[WHAT TO PRODUCE] An exact copy of every record is the required answer.

Records excerpted from a collection:
-=-=-=-=-

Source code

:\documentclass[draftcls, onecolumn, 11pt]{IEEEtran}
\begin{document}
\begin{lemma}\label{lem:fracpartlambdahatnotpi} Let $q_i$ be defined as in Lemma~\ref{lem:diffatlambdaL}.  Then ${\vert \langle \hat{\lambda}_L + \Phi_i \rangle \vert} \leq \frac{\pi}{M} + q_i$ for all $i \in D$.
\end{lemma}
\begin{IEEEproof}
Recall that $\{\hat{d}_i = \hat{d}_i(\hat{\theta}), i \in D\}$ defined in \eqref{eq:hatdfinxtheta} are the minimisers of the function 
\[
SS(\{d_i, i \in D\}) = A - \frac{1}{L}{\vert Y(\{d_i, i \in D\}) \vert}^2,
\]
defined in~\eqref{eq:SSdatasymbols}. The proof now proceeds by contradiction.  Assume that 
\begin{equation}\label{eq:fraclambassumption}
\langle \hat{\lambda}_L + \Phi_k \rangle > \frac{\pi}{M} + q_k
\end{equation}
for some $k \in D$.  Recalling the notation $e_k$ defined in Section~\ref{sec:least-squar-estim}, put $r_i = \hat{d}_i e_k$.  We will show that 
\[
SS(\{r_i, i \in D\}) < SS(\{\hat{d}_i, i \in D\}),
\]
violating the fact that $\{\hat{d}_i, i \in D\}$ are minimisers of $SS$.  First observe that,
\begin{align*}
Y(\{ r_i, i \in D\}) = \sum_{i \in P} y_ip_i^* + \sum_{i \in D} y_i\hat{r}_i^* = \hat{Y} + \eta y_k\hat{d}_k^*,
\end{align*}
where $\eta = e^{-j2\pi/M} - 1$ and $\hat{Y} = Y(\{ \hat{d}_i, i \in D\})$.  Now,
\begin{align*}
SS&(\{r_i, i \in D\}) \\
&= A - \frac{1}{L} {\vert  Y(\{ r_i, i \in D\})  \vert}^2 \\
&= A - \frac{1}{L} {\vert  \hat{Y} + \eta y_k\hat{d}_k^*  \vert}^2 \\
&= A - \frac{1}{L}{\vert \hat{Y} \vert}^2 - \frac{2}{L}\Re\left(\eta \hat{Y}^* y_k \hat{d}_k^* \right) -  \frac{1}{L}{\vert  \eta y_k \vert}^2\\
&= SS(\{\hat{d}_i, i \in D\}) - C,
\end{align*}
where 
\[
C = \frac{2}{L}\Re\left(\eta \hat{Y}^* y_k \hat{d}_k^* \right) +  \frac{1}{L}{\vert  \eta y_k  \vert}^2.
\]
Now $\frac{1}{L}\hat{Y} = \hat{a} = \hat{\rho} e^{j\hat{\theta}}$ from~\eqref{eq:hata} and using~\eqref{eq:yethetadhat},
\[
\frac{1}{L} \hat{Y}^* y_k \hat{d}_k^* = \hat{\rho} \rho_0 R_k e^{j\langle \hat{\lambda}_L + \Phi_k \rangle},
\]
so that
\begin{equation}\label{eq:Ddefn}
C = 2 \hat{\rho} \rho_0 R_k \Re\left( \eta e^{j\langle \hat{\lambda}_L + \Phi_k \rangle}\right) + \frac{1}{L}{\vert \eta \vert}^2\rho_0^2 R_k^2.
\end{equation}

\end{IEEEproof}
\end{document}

-=-=-=-=-

[EXERCISE ANSWER]
Source code

:\documentclass[draftcls, onecolumn, 11pt]{IEEEtran}
\begin{document}
\begin{lemma}\label{lem:fracpartlambdahatnotpi} Let $q_i$ be defined as in Lemma~\ref{lem:diffatlambdaL}.  Then ${\vert \langle \hat{\lambda}_L + \Phi_i \rangle \vert} \leq \frac{\pi}{M} + q_i$ for all $i \in D$.
\end{lemma}
\begin{IEEEproof}
Recall that $\{\hat{d}_i = \hat{d}_i(\hat{\theta}), i \in D\}$ defined in \eqref{eq:hatdfinxtheta} are the minimisers of the function 
\[
SS(\{d_i, i \in D\}) = A - \frac{1}{L}{\vert Y(\{d_i, i \in D\}) \vert}^2,
\]
defined in~\eqref{eq:SSdatasymbols}. The proof now proceeds by contradiction.  Assume that 
\begin{equation}\label{eq:fraclambassumption}
\langle \hat{\lambda}_L + \Phi_k \rangle > \frac{\pi}{M} + q_k
\end{equation}
for some $k \in D$.  Recalling the notation $e_k$ defined in Section~\ref{sec:least-squar-estim}, put $r_i = \hat{d}_i e_k$.  We will show that 
\[
SS(\{r_i, i \in D\}) < SS(\{\hat{d}_i, i \in D\}),
\]
violating the fact that $\{\hat{d}_i, i \in D\}$ are minimisers of $SS$.  First observe that,
\begin{align*}
Y(\{ r_i, i \in D\}) = \sum_{i \in P} y_ip_i^* + \sum_{i \in D} y_i\hat{r}_i^* = \hat{Y} + \eta y_k\hat{d}_k^*,
\end{align*}
where $\eta = e^{-j2\pi/M} - 1$ and $\hat{Y} = Y(\{ \hat{d}_i, i \in D\})$.  Now,
\begin{align*}
SS&(\{r_i, i \in D\}) \\
&= A - \frac{1}{L} {\vert  Y(\{ r_i, i \in D\})  \vert}^2 \\
&= A - \frac{1}{L} {\vert  \hat{Y} + \eta y_k\hat{d}_k^*  \vert}^2 \\
&= A - \frac{1}{L}{\vert \hat{Y} \vert}^2 - \frac{2}{L}\Re\left(\eta \hat{Y}^* y_k \hat{d}_k^* \right) -  \frac{1}{L}{\vert  \eta y_k \vert}^2\\
&= SS(\{\hat{d}_i, i \in D\}) - C,
\end{align*}
where 
\[
C = \frac{2}{L}\Re\left(\eta \hat{Y}^* y_k \hat{d}_k^* \right) +  \frac{1}{L}{\vert  \eta y_k  \vert}^2.
\]
Now $\frac{1}{L}\hat{Y} = \hat{a} = \hat{\rho} e^{j\hat{\theta}}$ from~\eqref{eq:hata} and using~\eqref{eq:yethetadhat},
\[
\frac{1}{L} \hat{Y}^* y_k \hat{d}_k^* = \hat{\rho} \rho_0 R_k e^{j\langle \hat{\lambda}_L + \Phi_k \rangle},
\]
so that
\begin{equation}\label{eq:Ddefn}
C = 2 \hat{\rho} \rho_0 R_k \Re\left( \eta e^{j\langle \hat{\lambda}_L + \Phi_k \rangle}\right) + \frac{1}{L}{\vert \eta \vert}^2\rho_0^2 R_k^2.
\end{equation}

\end{IEEEproof}
\end{document}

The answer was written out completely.